Start of Data provided
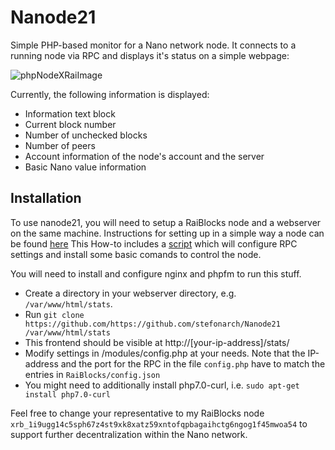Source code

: # Nanode21

Simple PHP-based monitor for a Nano network node.
It connects to a running node via RPC and displays it's status on a simple webpage:

![phpNodeXRaiImage](https://github.com/stefonarch/phpNodeXRai/blob/master/preview.png) 

Currently, the following information is displayed:
* Information text block
* Current block number
* Number of unchecked blocks
* Number of peers
* Account information of the node's account and the server
* Basic Nano value information


## Installation

To use nanode21, you will need to setup a RaiBlocks node and a webserver on the same machine.
Instructions for setting up in a simple way a node can be found [here](http://nanode21.cloud/setupnode.htm)
This How-to includes a [script](https://gist.github.com/stefonarch/61d21152a0b71341e4c4a1b5a0df7795) which will configure RPC settings and install some basic comands 
to control the node.

You will need to install and configure nginx and phpfm to run this stuff.

* Create a directory in your webserver directory, e.g. `/var/www/html/stats`.
* Run `git clone https://github.com/https://github.com/stefonarch/Nanode21 /var/www/html/stats`
* This frontend should be visible at http://[your-ip-address]/stats/
* Modify settings in /modules/config.php at your needs. Note that the IP-address and the port for the RPC  in the file `config.php` have to  match the entries in `RaiBlocks/config.json`
* You might need to additionally install php7.0-curl, i.e. `sudo apt-get install php7.0-curl`

Feel free to change your representative to my RaiBlocks node `xrb_1i9ugg14c5sph67z4st9xk8xatz59xntofqpbagaihctg6ngog1f45mwoa54` to support further decentralization within the Nano network.






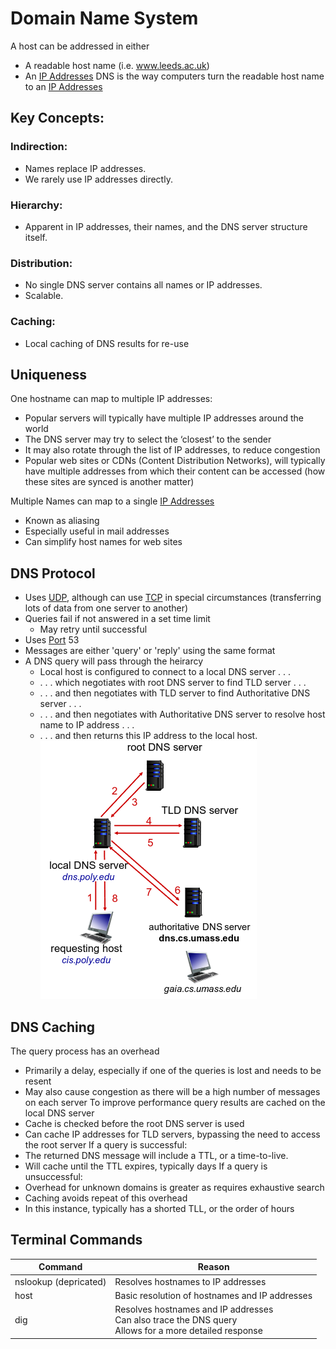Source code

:# Domain Name System
A host can be addressed in either
- A readable host name (i.e. www.leeds.ac.uk)
- An [IP Addresses](IP%20Addresses.md)
DNS is the way computers turn the readable host name to an [IP Addresses](IP%20Addresses.md)
## Key Concepts:
### Indirection:  
- Names replace IP addresses.  
- We rarely use IP addresses directly.  
### Hierarchy:  
- Apparent in IP addresses, their names, and the DNS server structure itself.  
### Distribution:  
- No single DNS server contains all names or IP addresses.  
- Scalable.  
### Caching:  
- Local caching of DNS results for re-use

## Uniqueness
One hostname can map to multiple IP addresses:  
- Popular servers will typically have multiple IP addresses around the world
- The DNS server may try to select the ‘closest’ to the sender
- It may also rotate through the list of IP addresses, to reduce congestion
- Popular web sites or CDNs (Content Distribution Networks), will typically have multiple addresses from which their content can be accessed (how these sites are synced is another matter)

Multiple Names can map to a single [IP Addresses](IP%20Addresses.md)
- Known as aliasing
- Especially useful in mail addresses
- Can simplify host names for web sites

## DNS Protocol
- Uses [UDP](UDP.md), although can use [TCP](TCP.md) in special circumstances (transferring lots of data from one server to another)
- Queries fail if not answered in a set time limit
	- May retry until successful
- Uses [Port](Ports.md) 53
- Messages are either 'query' or 'reply' using the same format
- A DNS query will pass through the heirarcy
	- Local host is configured to connect to a local DNS server . . .  
	- . . . which negotiates with root DNS server to find TLD server . . .  
	- . . . and then negotiates with TLD server to find Authoritative DNS server . . .  
	- . . . and then negotiates with Authoritative DNS server to resolve host name to IP address . . .  
	- . . . and then returns this IP address to the local host.  
	![](Pasted%20image%2020240509172239.png)
## DNS Caching
The query process has an overhead
- Primarily a delay, especially if one of the queries is lost and needs to be resent
- May also cause congestion as there will be a high number of messages on each server
To improve performance query results are cached on the local DNS server
- Cache is checked before the root DNS server is used
- Can cache IP addresses for TLD servers, bypassing the need to access the root server
If a query is successful:  
- The returned DNS message will include a TTL, or a time-to-live.  
- Will cache until the TTL expires, typically days
If a query is unsuccessful:
- Overhead for unknown domains is greater as requires exhaustive search
- Caching avoids repeat of this overhead
- In this instance, typically has a shorted TLL, or the order of hours
## Terminal Commands

| Command               | Reason                                                                                                     |
| --------------------- | ---------------------------------------------------------------------------------------------------------- |
| nslookup (depricated) | Resolves hostnames to IP addresses                                                                         |
| host                  | Basic resolution of hostnames and IP addresses                                                             |
| dig                   | Resolves hostnames and IP addresses<br>Can also trace the DNS query<br>Allows for a more detailed response |
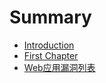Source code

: # Summary

* [Introduction](README.md)
* [First Chapter](chapter1.md)
* [Web应用漏洞列表](webying-yong-lou-dong-lie-biao.md)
End of Data provided
All lines above from the one with "- Popular web" to the one with "- Known as aliasing", inclusive, should be copied exactly, and no other lines.

Task result —
- Popular web sites or CDNs (Content Distribution Networks), will typically have multiple addresses from which their content can be accessed (how these sites are synced is another matter)

Multiple Names can map to a single [IP Addresses](IP%20Addresses.md)
- Known as aliasing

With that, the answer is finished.